- _Problem requirements_
Look below for the line that has "#### **Publish your"; output exactly from it through the line that has "이런 경우 복잡성을 줄이고", and leave the pictures out.

- _Information shown_

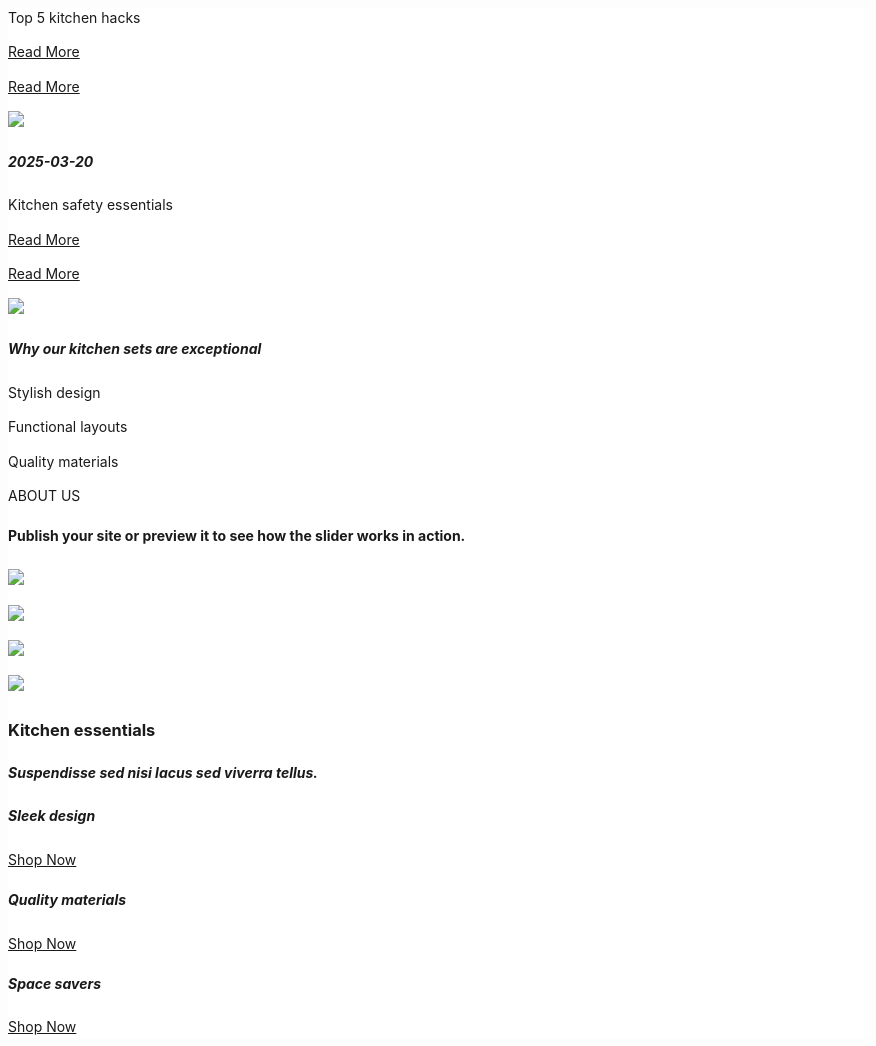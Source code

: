 Top 5 kitchen hacks

[Read More](#insights)

[Read More](#insights)

![](/images/122ab90562fa297f5cf31814737ac091.jpg)

##### 2025-03-20

Kitchen safety essentials

[Read More](#insights)

[Read More](#insights)

![](/images/e1cf36c7be1608b4880290f44b690256.jpg)

##### Why our kitchen sets are exceptional

Stylish design

Functional layouts

Quality materials

ABOUT US

#### **Publish your site or preview it to see how the slider works in action.**

#####

![](/images/3b67db80e32525ba007f14cb95ae8cc3.jpg)

![](/images/c618bc3839328ec1cfa59f6636a02f4c.jpg)

![](/images/b62fe5c1ef6e1c6f825c1cf4bf3d3895.jpg)

![](/images/0d21d905c8f4ccaa1042e84cb85e2b06.jpg)

### Kitchen essentials

##### Suspendisse sed nisi lacus sed viverra tellus.

##### Sleek design

[Shop Now](#insights)

##### Quality materials

[Shop Now](#insights)

##### Space savers

[Shop Now](#insights)

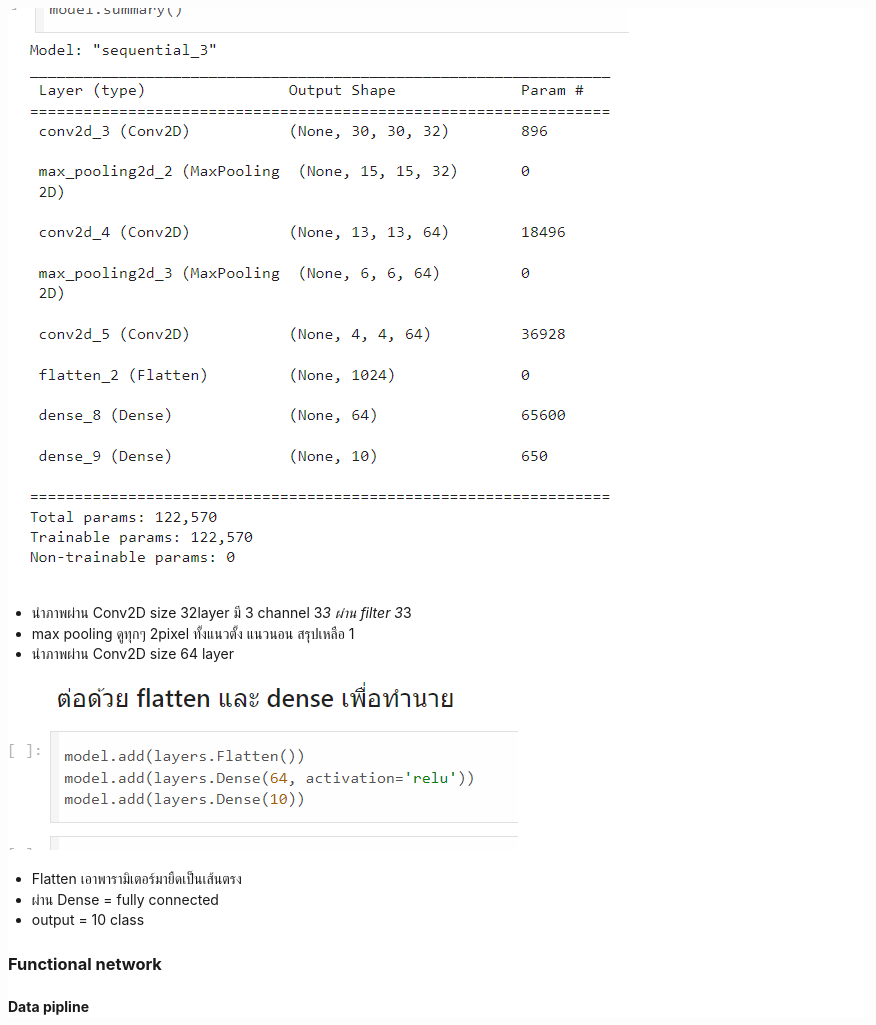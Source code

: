 ![11](Image/11.png)

- นำภาพผ่าน Conv2D size 32layer มี 3 channel 3*3 ผ่าน filter 3*3
- max pooling ดูทุกๆ 2pixel ทั้งแนวตั้ง แนวนอน สรุปเหลือ 1
- นำภาพผ่าน Conv2D size 64 layer

![12](Image/12.png)

- Flatten เอาพารามิเตอร์มายืดเป็นเส้นตรง
- ผ่าน Dense = fully connected
- output = 10 class
### Functional network
#### Data pipline
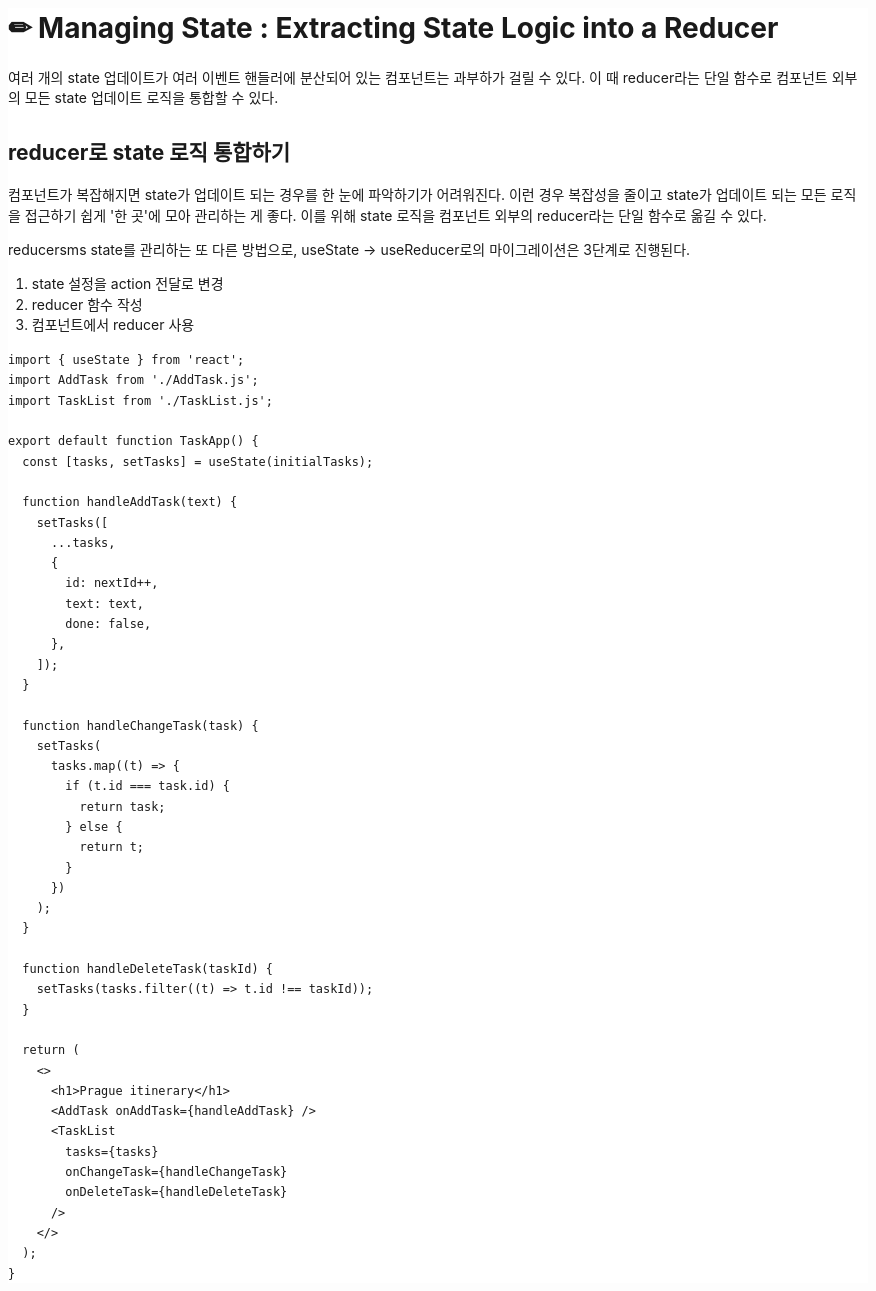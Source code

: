 # ✏ Managing State : Extracting State Logic into a Reducer

여러 개의 state 업데이트가 여러 이벤트 핸들러에 분산되어 있는 컴포넌트는 과부하가 걸릴 수 있다.
이 때 reducer라는 단일 함수로 컴포넌트 외부의 모든 state 업데이트 로직을 통합할 수 있다.

## reducer로 state 로직 통합하기

컴포넌트가 복잡해지면 state가 업데이트 되는 경우를 한 눈에 파악하기가 어려워진다.
이런 경우 복잡성을 줄이고 state가 업데이트 되는 모든 로직을 접근하기 쉽게 '한 곳'에 모아 관리하는 게 좋다.
이를 위해 state 로직을 컴포넌트 외부의 reducer라는 단일 함수로 옮길 수 있다.

reducersms state를 관리하는 또 다른 방법으로, useState -> useReducer로의 마이그레이션은 3단계로 진행된다.

1. state 설정을 action 전달로 변경
2. reducer 함수 작성
3. 컴포넌트에서 reducer 사용

```
import { useState } from 'react';
import AddTask from './AddTask.js';
import TaskList from './TaskList.js';

export default function TaskApp() {
  const [tasks, setTasks] = useState(initialTasks);

  function handleAddTask(text) {
    setTasks([
      ...tasks,
      {
        id: nextId++,
        text: text,
        done: false,
      },
    ]);
  }

  function handleChangeTask(task) {
    setTasks(
      tasks.map((t) => {
        if (t.id === task.id) {
          return task;
        } else {
          return t;
        }
      })
    );
  }

  function handleDeleteTask(taskId) {
    setTasks(tasks.filter((t) => t.id !== taskId));
  }

  return (
    <>
      <h1>Prague itinerary</h1>
      <AddTask onAddTask={handleAddTask} />
      <TaskList
        tasks={tasks}
        onChangeTask={handleChangeTask}
        onDeleteTask={handleDeleteTask}
      />
    </>
  );
}
```
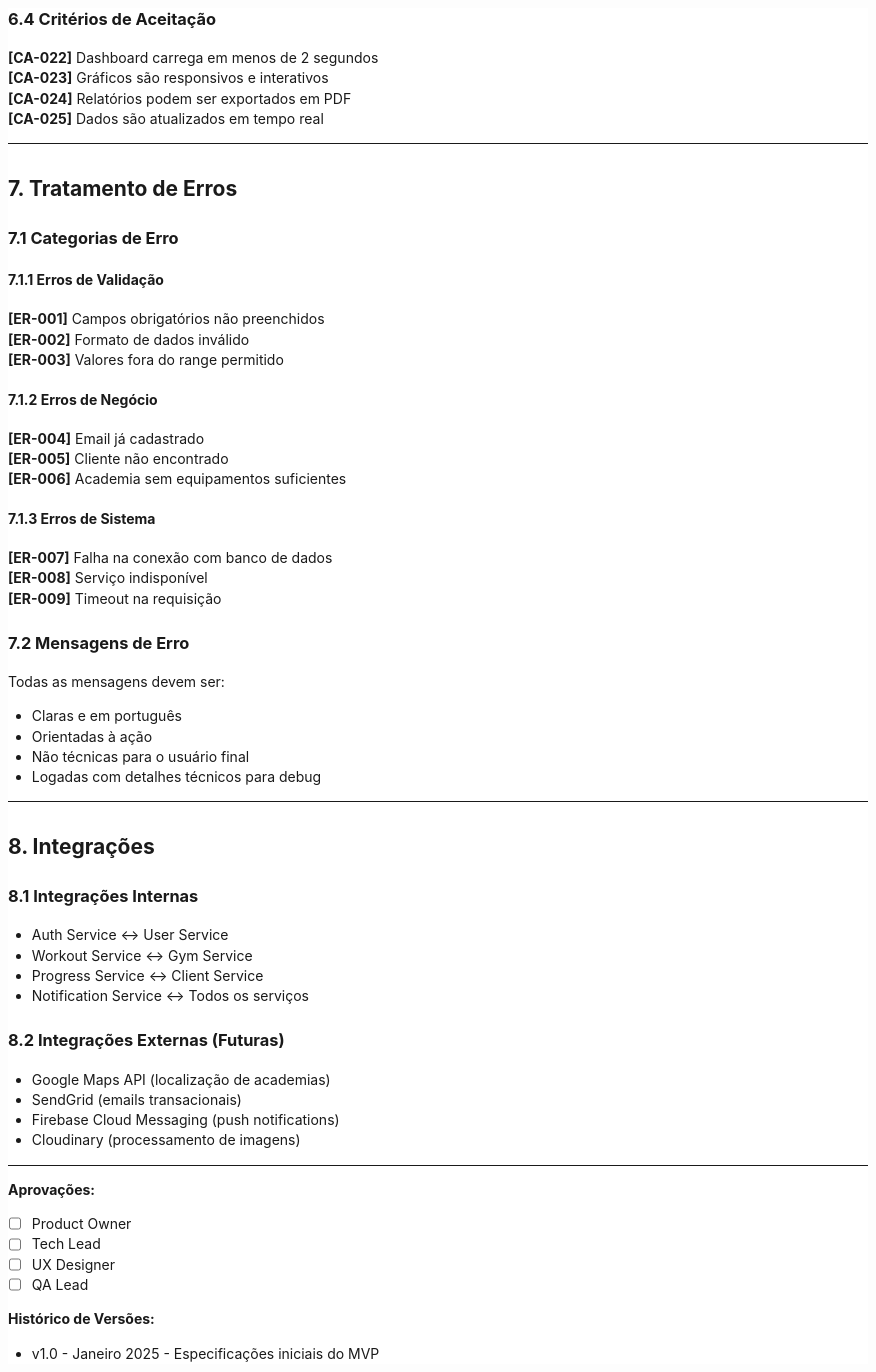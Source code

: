 ### **6.4 Critérios de Aceitação**

**[CA-022]** Dashboard carrega em menos de 2 segundos  
**[CA-023]** Gráficos são responsivos e interativos  
**[CA-024]** Relatórios podem ser exportados em PDF  
**[CA-025]** Dados são atualizados em tempo real  

---

## **7. Tratamento de Erros**

### **7.1 Categorias de Erro**

#### **7.1.1 Erros de Validação**
**[ER-001]** Campos obrigatórios não preenchidos  
**[ER-002]** Formato de dados inválido  
**[ER-003]** Valores fora do range permitido  

#### **7.1.2 Erros de Negócio**
**[ER-004]** Email já cadastrado  
**[ER-005]** Cliente não encontrado  
**[ER-006]** Academia sem equipamentos suficientes  

#### **7.1.3 Erros de Sistema**
**[ER-007]** Falha na conexão com banco de dados  
**[ER-008]** Serviço indisponível  
**[ER-009]** Timeout na requisição  

### **7.2 Mensagens de Erro**

Todas as mensagens devem ser:
- Claras e em português
- Orientadas à ação
- Não técnicas para o usuário final
- Logadas com detalhes técnicos para debug

---

## **8. Integrações**

### **8.1 Integrações Internas**
- Auth Service ↔ User Service
- Workout Service ↔ Gym Service
- Progress Service ↔ Client Service
- Notification Service ↔ Todos os serviços

### **8.2 Integrações Externas (Futuras)**
- Google Maps API (localização de academias)
- SendGrid (emails transacionais)
- Firebase Cloud Messaging (push notifications)
- Cloudinary (processamento de imagens)

---

**Aprovações:**
- [ ] Product Owner
- [ ] Tech Lead
- [ ] UX Designer
- [ ] QA Lead

**Histórico de Versões:**
- v1.0 - Janeiro 2025 - Especificações iniciais do MVP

- _Reply_
#### **Publish your site or preview it to see how the slider works in action.**

#####

![](/images/3b67db80e32525ba007f14cb95ae8cc3.jpg)

![](/images/c618bc3839328ec1cfa59f6636a02f4c.jpg)

![](/images/b62fe5c1ef6e1c6f825c1cf4bf3d3895.jpg)

![](/images/0d21d905c8f4ccaa1042e84cb85e2b06.jpg)

### Kitchen essentials

##### Suspendisse sed nisi lacus sed viverra tellus.

##### Sleek design

[Shop Now](#insights)

##### Quality materials

[Shop Now](#insights)

##### Space savers

[Shop Now](#insights)

Source code

: ![11](Image/11.png)

- นำภาพผ่าน Conv2D size 32layer มี 3 channel 3*3 ผ่าน filter 3*3
- max pooling ดูทุกๆ 2pixel ทั้งแนวตั้ง แนวนอน สรุปเหลือ 1
- นำภาพผ่าน Conv2D size 64 layer

![12](Image/12.png)

- Flatten เอาพารามิเตอร์มายืดเป็นเส้นตรง
- ผ่าน Dense = fully connected
- output = 10 class
### Functional network
#### Data pipline
Source code

: # ✏ Managing State : Extracting State Logic into a Reducer

여러 개의 state 업데이트가 여러 이벤트 핸들러에 분산되어 있는 컴포넌트는 과부하가 걸릴 수 있다.
이 때 reducer라는 단일 함수로 컴포넌트 외부의 모든 state 업데이트 로직을 통합할 수 있다.

## reducer로 state 로직 통합하기

컴포넌트가 복잡해지면 state가 업데이트 되는 경우를 한 눈에 파악하기가 어려워진다.
이런 경우 복잡성을 줄이고 state가 업데이트 되는 모든 로직을 접근하기 쉽게 '한 곳'에 모아 관리하는 게 좋다.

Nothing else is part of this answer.